■ DATA UNDER STUDY
* * *
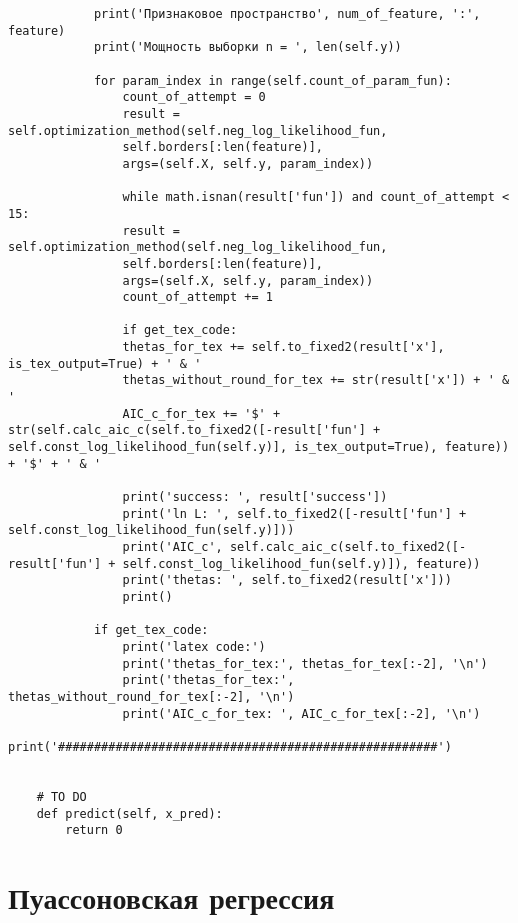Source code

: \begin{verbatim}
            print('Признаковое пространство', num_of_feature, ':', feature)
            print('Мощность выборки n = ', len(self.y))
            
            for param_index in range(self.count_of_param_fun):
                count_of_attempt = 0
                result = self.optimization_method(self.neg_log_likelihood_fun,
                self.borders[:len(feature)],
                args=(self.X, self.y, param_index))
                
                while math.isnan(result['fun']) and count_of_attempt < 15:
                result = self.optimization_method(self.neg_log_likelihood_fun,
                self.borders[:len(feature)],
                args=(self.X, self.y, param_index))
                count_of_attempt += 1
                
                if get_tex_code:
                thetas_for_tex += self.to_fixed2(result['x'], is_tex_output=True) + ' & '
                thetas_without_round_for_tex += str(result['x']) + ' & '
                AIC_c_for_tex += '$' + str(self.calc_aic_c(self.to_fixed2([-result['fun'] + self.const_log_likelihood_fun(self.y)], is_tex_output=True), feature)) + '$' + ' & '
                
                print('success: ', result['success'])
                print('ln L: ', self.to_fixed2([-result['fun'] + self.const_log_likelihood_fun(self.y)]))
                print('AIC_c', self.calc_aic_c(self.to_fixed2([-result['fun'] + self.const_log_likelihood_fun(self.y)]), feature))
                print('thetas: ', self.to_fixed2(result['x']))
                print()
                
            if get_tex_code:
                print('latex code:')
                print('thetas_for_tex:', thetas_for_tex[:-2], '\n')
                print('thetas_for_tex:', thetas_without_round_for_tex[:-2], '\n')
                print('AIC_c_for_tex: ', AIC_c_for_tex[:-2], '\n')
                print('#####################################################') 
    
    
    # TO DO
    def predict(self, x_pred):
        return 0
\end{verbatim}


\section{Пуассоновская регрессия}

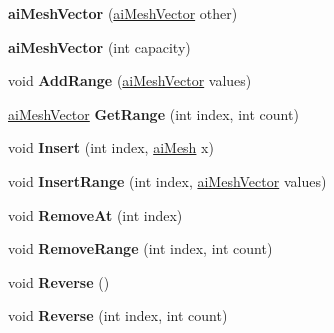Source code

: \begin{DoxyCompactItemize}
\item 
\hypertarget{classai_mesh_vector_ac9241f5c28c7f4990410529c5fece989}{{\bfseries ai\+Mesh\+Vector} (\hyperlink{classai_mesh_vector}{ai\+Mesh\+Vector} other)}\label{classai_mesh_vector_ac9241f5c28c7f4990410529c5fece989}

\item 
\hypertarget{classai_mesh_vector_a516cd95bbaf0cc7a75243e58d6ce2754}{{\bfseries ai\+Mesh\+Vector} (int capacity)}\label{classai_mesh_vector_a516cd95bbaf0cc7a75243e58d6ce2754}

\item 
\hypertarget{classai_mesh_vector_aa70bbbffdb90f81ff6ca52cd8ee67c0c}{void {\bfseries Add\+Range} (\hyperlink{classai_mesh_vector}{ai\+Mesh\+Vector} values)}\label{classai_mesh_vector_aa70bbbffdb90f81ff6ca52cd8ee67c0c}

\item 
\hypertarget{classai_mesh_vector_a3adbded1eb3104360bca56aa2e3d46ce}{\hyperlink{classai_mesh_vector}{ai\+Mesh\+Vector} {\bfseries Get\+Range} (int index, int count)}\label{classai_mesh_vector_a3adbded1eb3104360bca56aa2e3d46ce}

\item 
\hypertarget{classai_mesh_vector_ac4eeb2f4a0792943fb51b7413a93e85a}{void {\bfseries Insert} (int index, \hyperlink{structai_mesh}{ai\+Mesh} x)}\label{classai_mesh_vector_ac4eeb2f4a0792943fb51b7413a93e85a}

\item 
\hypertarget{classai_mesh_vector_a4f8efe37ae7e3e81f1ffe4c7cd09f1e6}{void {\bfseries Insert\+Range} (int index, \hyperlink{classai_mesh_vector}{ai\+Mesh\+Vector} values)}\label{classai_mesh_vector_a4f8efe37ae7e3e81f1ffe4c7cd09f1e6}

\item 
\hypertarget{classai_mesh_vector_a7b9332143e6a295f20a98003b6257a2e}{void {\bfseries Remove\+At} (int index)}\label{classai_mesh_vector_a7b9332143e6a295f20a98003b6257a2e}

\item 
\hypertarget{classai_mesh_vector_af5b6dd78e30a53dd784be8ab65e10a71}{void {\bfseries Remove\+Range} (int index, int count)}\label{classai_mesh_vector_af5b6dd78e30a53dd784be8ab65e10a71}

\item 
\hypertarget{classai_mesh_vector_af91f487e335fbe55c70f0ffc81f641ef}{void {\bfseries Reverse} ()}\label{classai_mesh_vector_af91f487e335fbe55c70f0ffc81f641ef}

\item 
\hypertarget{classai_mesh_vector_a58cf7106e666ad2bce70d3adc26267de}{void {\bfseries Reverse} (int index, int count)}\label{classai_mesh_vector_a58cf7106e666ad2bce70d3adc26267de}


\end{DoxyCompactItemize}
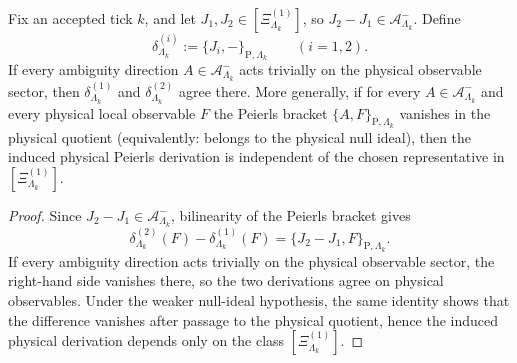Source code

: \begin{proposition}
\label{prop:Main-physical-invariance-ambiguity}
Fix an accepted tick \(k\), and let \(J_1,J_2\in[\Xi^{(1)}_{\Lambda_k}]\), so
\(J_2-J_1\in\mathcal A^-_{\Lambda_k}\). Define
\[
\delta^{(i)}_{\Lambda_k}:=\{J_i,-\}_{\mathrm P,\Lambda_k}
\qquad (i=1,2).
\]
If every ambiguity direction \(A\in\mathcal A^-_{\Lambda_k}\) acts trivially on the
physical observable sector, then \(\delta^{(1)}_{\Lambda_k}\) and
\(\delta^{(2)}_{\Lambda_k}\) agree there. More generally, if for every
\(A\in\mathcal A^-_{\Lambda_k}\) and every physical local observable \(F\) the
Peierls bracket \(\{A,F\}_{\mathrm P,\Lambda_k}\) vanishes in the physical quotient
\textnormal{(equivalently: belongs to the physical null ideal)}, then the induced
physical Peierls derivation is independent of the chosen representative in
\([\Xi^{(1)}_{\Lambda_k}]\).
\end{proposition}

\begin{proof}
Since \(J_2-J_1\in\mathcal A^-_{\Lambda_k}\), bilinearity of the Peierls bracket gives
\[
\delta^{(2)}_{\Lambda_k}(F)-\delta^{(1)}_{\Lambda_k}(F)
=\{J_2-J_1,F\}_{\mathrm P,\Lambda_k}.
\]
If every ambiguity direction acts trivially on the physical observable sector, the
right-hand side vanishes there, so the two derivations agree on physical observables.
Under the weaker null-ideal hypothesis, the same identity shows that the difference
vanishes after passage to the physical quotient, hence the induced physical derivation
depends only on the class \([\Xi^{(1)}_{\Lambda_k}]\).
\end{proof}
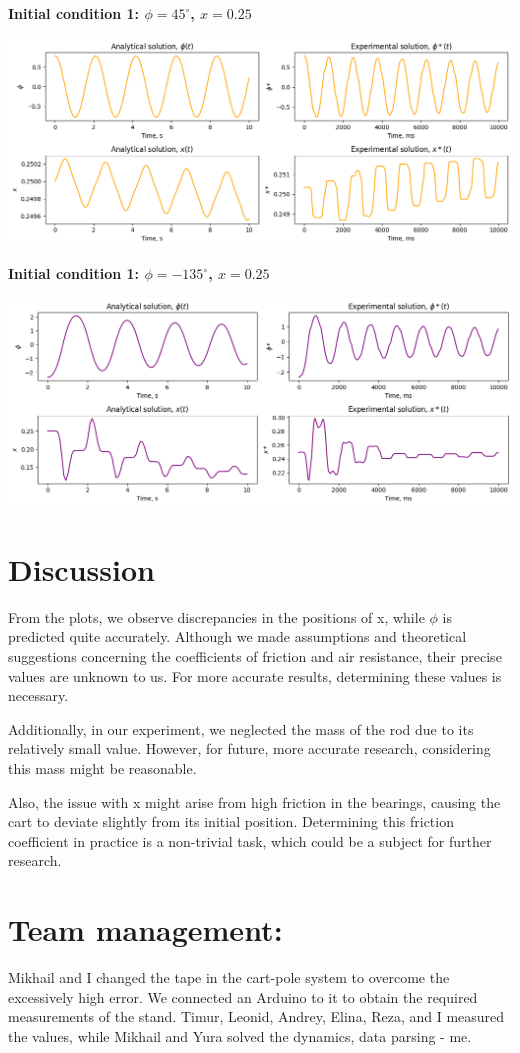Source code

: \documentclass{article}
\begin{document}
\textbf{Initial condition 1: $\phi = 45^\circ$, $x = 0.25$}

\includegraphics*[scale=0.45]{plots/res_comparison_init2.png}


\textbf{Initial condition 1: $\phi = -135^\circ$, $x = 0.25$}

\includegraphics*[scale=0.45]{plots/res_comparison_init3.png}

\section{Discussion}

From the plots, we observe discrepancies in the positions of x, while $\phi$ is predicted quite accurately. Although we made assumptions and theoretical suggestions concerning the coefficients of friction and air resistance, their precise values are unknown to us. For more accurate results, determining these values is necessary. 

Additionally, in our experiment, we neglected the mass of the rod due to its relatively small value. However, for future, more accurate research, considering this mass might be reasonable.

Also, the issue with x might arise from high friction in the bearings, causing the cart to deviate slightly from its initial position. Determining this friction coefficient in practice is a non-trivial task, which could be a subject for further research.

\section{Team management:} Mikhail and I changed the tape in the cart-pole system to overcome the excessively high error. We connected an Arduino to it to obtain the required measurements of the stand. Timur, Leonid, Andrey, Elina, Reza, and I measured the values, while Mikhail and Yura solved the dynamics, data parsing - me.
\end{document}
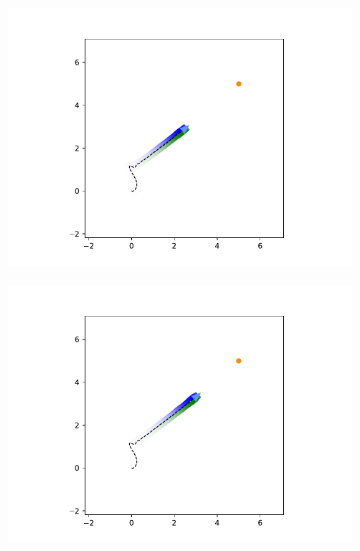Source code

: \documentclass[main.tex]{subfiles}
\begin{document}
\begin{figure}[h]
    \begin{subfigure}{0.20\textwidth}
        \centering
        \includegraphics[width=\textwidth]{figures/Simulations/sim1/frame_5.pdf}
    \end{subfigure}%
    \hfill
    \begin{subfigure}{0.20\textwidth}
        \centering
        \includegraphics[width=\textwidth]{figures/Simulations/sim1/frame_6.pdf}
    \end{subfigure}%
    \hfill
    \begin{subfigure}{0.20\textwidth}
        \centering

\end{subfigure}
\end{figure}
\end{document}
* * *
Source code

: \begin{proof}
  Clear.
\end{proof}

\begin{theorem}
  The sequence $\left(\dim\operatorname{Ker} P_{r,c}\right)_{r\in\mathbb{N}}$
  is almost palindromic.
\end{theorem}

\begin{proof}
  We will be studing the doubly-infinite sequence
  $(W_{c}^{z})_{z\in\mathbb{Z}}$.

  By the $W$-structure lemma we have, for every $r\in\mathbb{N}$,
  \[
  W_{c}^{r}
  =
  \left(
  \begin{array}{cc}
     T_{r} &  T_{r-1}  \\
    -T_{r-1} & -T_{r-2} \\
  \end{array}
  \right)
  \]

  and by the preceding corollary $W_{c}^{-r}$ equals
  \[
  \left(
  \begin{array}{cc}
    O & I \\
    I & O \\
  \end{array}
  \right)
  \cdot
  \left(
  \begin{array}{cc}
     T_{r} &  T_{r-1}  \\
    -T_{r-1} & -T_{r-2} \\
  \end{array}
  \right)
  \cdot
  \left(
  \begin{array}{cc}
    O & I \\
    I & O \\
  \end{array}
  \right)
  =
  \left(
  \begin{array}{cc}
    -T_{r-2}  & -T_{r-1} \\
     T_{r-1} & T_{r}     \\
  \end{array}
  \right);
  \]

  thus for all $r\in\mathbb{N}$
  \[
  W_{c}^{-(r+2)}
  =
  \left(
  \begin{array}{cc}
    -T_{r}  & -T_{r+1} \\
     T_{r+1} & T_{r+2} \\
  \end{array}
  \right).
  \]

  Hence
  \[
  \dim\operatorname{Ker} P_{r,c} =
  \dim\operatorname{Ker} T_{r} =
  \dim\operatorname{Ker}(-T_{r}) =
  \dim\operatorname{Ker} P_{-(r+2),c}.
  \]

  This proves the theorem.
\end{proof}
* * *
■ WHAT TO DO
Wherever the word "proposition" turns up in a line of the entries above, copy that line.

■ EXPECTED OUTPUT
: \begin{proposition}
\end{proposition}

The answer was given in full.